- ACTIVITY: Report every line of the records below that contains the word "finished".

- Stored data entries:
'''

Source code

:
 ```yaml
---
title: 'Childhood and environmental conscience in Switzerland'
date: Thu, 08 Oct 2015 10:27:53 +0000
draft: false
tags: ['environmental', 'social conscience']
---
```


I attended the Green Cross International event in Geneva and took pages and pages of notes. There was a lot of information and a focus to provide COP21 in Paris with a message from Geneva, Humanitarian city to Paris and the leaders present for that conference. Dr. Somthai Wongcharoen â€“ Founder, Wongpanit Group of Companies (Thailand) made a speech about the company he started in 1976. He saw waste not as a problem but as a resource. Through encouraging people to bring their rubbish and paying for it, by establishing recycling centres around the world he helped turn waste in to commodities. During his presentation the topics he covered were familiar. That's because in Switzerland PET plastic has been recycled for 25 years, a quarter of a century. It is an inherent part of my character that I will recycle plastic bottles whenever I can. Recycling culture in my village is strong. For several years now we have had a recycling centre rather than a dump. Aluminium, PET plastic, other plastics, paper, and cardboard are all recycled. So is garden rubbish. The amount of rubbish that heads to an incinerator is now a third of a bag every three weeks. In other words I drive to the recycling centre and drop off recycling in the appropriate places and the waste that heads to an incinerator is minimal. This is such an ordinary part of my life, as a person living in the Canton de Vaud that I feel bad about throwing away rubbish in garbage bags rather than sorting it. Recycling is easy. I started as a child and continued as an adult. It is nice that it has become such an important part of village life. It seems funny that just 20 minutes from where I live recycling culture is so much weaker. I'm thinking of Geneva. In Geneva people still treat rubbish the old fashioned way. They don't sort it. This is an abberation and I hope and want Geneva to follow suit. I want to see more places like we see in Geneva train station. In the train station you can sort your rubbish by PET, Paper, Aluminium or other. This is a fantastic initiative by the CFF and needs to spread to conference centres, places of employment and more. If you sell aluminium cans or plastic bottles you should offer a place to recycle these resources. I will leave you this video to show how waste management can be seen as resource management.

'''
'''

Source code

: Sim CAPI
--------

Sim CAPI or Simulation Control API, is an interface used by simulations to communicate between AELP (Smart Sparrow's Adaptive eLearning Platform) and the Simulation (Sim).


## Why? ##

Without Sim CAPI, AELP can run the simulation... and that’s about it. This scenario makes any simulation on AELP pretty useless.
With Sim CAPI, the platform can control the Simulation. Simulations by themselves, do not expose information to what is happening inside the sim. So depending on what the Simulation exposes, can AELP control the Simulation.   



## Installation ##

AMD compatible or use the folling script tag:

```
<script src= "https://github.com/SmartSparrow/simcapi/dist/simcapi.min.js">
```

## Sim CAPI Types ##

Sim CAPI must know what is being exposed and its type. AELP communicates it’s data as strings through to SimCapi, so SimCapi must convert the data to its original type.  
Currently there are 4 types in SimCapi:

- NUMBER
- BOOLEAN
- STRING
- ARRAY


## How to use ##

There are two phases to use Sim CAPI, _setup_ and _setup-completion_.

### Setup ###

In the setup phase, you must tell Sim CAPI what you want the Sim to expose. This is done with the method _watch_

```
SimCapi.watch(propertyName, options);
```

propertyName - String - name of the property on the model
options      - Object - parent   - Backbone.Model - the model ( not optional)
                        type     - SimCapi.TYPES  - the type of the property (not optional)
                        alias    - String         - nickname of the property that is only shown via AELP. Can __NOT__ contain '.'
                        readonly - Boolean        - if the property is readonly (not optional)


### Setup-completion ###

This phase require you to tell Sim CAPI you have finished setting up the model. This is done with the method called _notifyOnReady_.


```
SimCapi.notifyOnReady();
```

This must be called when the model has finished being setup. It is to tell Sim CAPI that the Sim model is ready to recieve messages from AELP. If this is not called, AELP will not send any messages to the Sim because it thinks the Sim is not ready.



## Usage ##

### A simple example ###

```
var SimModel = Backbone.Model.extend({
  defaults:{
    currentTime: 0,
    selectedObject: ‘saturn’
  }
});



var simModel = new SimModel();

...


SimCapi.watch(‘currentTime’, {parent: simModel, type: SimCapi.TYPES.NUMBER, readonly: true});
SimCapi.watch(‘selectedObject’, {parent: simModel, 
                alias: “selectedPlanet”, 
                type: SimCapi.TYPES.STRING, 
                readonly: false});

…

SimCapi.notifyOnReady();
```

'''

- EXERCISE ANSWER:
This phase require you to tell Sim CAPI you have finished setting up the model. This is done with the method called _notifyOnReady_.
This must be called when the model has finished being setup. It is to tell Sim CAPI that the Sim model is ready to recieve messages from AELP. If this is not called, AELP will not send any messages to the Sim because it thinks the Sim is not ready.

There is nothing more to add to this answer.